Gwen John: Art and Life in London and Paris at Pallant House Gallery 13 May – 8 October 2023

By Christian Kile

https://newcriterion.com/blogs/dispatch/tone-poems

Gwen John, The Seated Woman (The Convalescent), c.1910–20. Oil on canvas. Ferens Art Gallery: Hull Museums

The essence of Gwen John’s art is summed up by her teacher James Abbott McNeill Whistler: tone. When her brother Augustus John talked about the character of her work, Whistler fired back, “Character? What’s that? It’s tone that matters. Your sister has a fine sense of tone.”

Whistler touched on something important. Gwen John’s penchant for more analytical methods, frequently returning to the same subjects, often emphasizing formal elements and with subtle variations, helps explain what makes her work so striking.

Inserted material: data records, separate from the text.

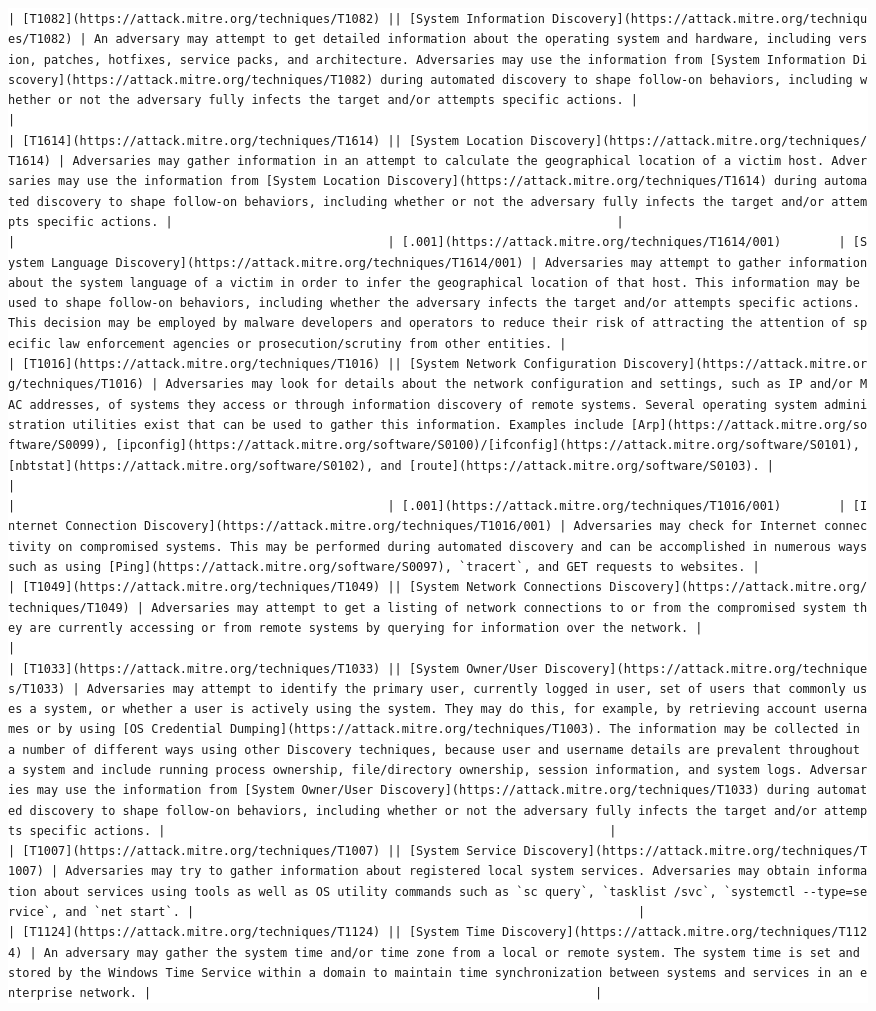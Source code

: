     | [T1082](https://attack.mitre.org/techniques/T1082) || [System Information Discovery](https://attack.mitre.org/techniques/T1082) | An adversary may attempt to get detailed information about the operating system and hardware, including version, patches, hotfixes, service packs, and architecture. Adversaries may use the information from [System Information Discovery](https://attack.mitre.org/techniques/T1082) during automated discovery to shape follow-on behaviors, including whether or not the adversary fully infects the target and/or attempts specific actions. |                                                              |
    | [T1614](https://attack.mitre.org/techniques/T1614) || [System Location Discovery](https://attack.mitre.org/techniques/T1614) | Adversaries may gather information in an attempt to calculate the geographical location of a victim host. Adversaries may use the information from [System Location Discovery](https://attack.mitre.org/techniques/T1614) during automated discovery to shape follow-on behaviors, including whether or not the adversary fully infects the target and/or attempts specific actions. |                                                              |
    |                                                    | [.001](https://attack.mitre.org/techniques/T1614/001)        | [System Language Discovery](https://attack.mitre.org/techniques/T1614/001) | Adversaries may attempt to gather information about the system language of a victim in order to infer the geographical location of that host. This information may be used to shape follow-on behaviors, including whether the adversary infects the target and/or attempts specific actions. This decision may be employed by malware developers and operators to reduce their risk of attracting the attention of specific law enforcement agencies or prosecution/scrutiny from other entities. |
    | [T1016](https://attack.mitre.org/techniques/T1016) || [System Network Configuration Discovery](https://attack.mitre.org/techniques/T1016) | Adversaries may look for details about the network configuration and settings, such as IP and/or MAC addresses, of systems they access or through information discovery of remote systems. Several operating system administration utilities exist that can be used to gather this information. Examples include [Arp](https://attack.mitre.org/software/S0099), [ipconfig](https://attack.mitre.org/software/S0100)/[ifconfig](https://attack.mitre.org/software/S0101), [nbtstat](https://attack.mitre.org/software/S0102), and [route](https://attack.mitre.org/software/S0103). |                                                              |
    |                                                    | [.001](https://attack.mitre.org/techniques/T1016/001)        | [Internet Connection Discovery](https://attack.mitre.org/techniques/T1016/001) | Adversaries may check for Internet connectivity on compromised systems. This may be performed during automated discovery and can be accomplished in numerous ways such as using [Ping](https://attack.mitre.org/software/S0097), `tracert`, and GET requests to websites. |
    | [T1049](https://attack.mitre.org/techniques/T1049) || [System Network Connections Discovery](https://attack.mitre.org/techniques/T1049) | Adversaries may attempt to get a listing of network connections to or from the compromised system they are currently accessing or from remote systems by querying for information over the network. |                                                              |
    | [T1033](https://attack.mitre.org/techniques/T1033) || [System Owner/User Discovery](https://attack.mitre.org/techniques/T1033) | Adversaries may attempt to identify the primary user, currently logged in user, set of users that commonly uses a system, or whether a user is actively using the system. They may do this, for example, by retrieving account usernames or by using [OS Credential Dumping](https://attack.mitre.org/techniques/T1003). The information may be collected in a number of different ways using other Discovery techniques, because user and username details are prevalent throughout a system and include running process ownership, file/directory ownership, session information, and system logs. Adversaries may use the information from [System Owner/User Discovery](https://attack.mitre.org/techniques/T1033) during automated discovery to shape follow-on behaviors, including whether or not the adversary fully infects the target and/or attempts specific actions. |                                                              |
    | [T1007](https://attack.mitre.org/techniques/T1007) || [System Service Discovery](https://attack.mitre.org/techniques/T1007) | Adversaries may try to gather information about registered local system services. Adversaries may obtain information about services using tools as well as OS utility commands such as `sc query`, `tasklist /svc`, `systemctl --type=service`, and `net start`. |                                                              |
    | [T1124](https://attack.mitre.org/techniques/T1124) || [System Time Discovery](https://attack.mitre.org/techniques/T1124) | An adversary may gather the system time and/or time zone from a local or remote system. The system time is set and stored by the Windows Time Service within a domain to maintain time synchronization between systems and services in an enterprise network. |                                                              |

Her paintings can convey a notion of “impersonality” or purity, a vital strand of modernism, more Continental in nature and closer to the maelstrom that came with the demolition of humanist optimism in the twentieth century.

Gwen John, A Corner of the Artist’s Room in Paris, c.1907–1909. Oil on canvas. Sheffield Museums Trust
Vilhelm Hammershøi, Interior with Writing Table and a Young Woman, 1900, oil on canvas, private collection

Drawing and painting were a habit from her early years, and the strength of her draftsmanship is on display from the first room in a new exhibition at Pallant House Gallery, “Gwen John: Art and Life in London and Paris.” This is the first major showing of John’s work in twenty years, with oils, works on paper, archival material, and personal possessions. The full course of her career is traced chronologically, and the exhibition includes a select group of works from her contemporaries. In the second room, Vuillard and a marvelous Hammershøi hang close by a selection of John’s interiors. In one corner there is a small-scale plaster head by Rodin, Head of Whistler’s Muse (ca. 1906), a monument to Whistler for which John modeled.

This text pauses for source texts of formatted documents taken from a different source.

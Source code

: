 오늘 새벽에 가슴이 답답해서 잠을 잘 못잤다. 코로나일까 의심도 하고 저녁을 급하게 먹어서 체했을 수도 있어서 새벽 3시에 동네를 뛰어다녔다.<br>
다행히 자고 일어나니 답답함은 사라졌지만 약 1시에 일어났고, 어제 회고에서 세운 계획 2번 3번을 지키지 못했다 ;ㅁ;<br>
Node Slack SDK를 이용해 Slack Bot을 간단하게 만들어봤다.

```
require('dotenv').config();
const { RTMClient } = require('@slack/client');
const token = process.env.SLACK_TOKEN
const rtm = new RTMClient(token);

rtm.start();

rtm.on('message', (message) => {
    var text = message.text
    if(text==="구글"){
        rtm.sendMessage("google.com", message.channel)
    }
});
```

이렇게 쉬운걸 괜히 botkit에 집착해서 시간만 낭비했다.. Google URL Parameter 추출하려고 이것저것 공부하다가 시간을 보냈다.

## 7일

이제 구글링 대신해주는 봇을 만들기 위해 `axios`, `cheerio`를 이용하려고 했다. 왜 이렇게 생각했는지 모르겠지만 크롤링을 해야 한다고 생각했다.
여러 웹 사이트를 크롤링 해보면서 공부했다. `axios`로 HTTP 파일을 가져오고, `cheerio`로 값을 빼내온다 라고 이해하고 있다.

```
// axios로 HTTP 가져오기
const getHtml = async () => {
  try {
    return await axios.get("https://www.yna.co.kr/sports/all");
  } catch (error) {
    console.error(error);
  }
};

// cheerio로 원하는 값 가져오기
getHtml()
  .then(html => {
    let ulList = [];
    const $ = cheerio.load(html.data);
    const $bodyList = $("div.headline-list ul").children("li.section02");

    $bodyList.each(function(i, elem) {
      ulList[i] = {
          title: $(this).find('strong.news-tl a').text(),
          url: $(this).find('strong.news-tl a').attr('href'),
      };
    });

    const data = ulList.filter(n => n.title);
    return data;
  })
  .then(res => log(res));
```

As the show progresses there is in John’s work an increasing economy of style: whether still life, portrait, or interior scene, images tend to be expressed with a more muted palette; colors lighten, diffusing into patches with little voids of finely primed canvas emerging through strokes of oil paint. Society figures are absent. Often subjects are anonymous female sitters positioned within a sparse studio interior as in The Convalescent (ca. 1923–24), The Seated Woman (ca. 1910–20), and Girl in a Mulberry Dress (ca. 1923).

Many compositions are repetitive in John’s drawings and paintings, sometimes highly so—the variations between images, often portraits, remain within a particularly narrow range. Seeing these works as reproductions does them few favors but viewing the originals hanging together, the nuances of the paintings achieve a satisfying effect, notably in one room where they sit comfortably opposite Cézanne’s oil painting Head of a Boy (1881–82).

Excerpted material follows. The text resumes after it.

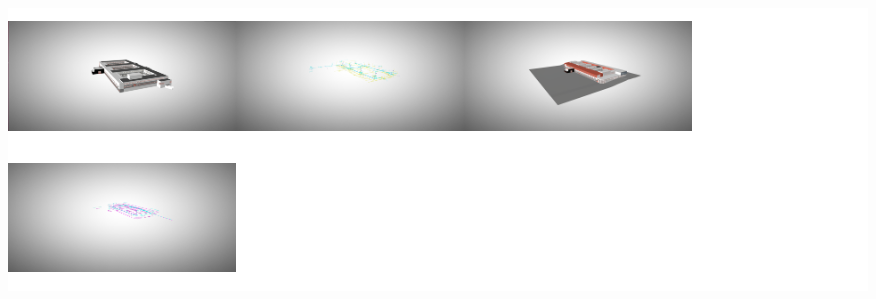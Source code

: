 <img src="../assets/screenshots/LTU_AHouse_ARC.png" width="228" height="136" border="0"/><img src="../assets/screenshots/LTU_AHouse_Sanitation.png" width="228" height="136" border="0"/><img src="../assets/screenshots/LTU_AHouse_Redesign.png" width="228" height="136" border="0"/><img src="../assets/screenshots/LTU_AHouse_HEAT.png" width="228" height="136" border="0"/>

Paul Cézanne, Head of a Boy, 1881–2, oil on canvas, private collection
Gwen John, The Convalescent, c. 1923–4, oil on canvas, The Syndics of the Fitzwilliam Museum, University of Cambridge

“It is not unreasonable in Paris,” Paul Valéry observed, “to disguise what one has which is substantial and painfully acquired, under a lightness and grace which serve as a protection for the secret virtues of attentive and studied thought.” John’s art is often an embodiment of this insight. Despite her modest background, she established herself as an artist, becoming a recognized and respected figure in Paris during its modernist high tide. Following schooling at London’s Slade School of Fine Art, and further tuition under Whistler, she moved to France for good, living between the capital and its suburb of Meudon.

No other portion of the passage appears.